### Task requirements:
Your reply should hold only the lines from the records below where "English" occurs.

### Plain-text document sources:
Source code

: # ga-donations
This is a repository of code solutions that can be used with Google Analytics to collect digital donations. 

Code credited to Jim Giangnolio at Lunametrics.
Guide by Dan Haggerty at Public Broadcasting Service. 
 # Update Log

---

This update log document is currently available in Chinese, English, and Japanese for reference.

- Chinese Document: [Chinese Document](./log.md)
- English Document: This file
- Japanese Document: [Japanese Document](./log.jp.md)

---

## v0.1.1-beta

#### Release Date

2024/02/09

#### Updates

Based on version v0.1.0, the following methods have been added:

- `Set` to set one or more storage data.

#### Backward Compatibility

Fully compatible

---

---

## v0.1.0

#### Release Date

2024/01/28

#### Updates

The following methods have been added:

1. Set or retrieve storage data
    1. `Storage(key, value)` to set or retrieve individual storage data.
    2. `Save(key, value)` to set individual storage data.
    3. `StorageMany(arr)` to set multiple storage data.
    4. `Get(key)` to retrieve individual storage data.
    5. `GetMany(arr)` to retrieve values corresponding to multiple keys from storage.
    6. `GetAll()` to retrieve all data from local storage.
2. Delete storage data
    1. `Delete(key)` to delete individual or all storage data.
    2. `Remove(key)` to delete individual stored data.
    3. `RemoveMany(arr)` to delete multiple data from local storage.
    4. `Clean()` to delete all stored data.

### Reply:
This update log document is currently available in Chinese, English, and Japanese for reference.
- English Document: This file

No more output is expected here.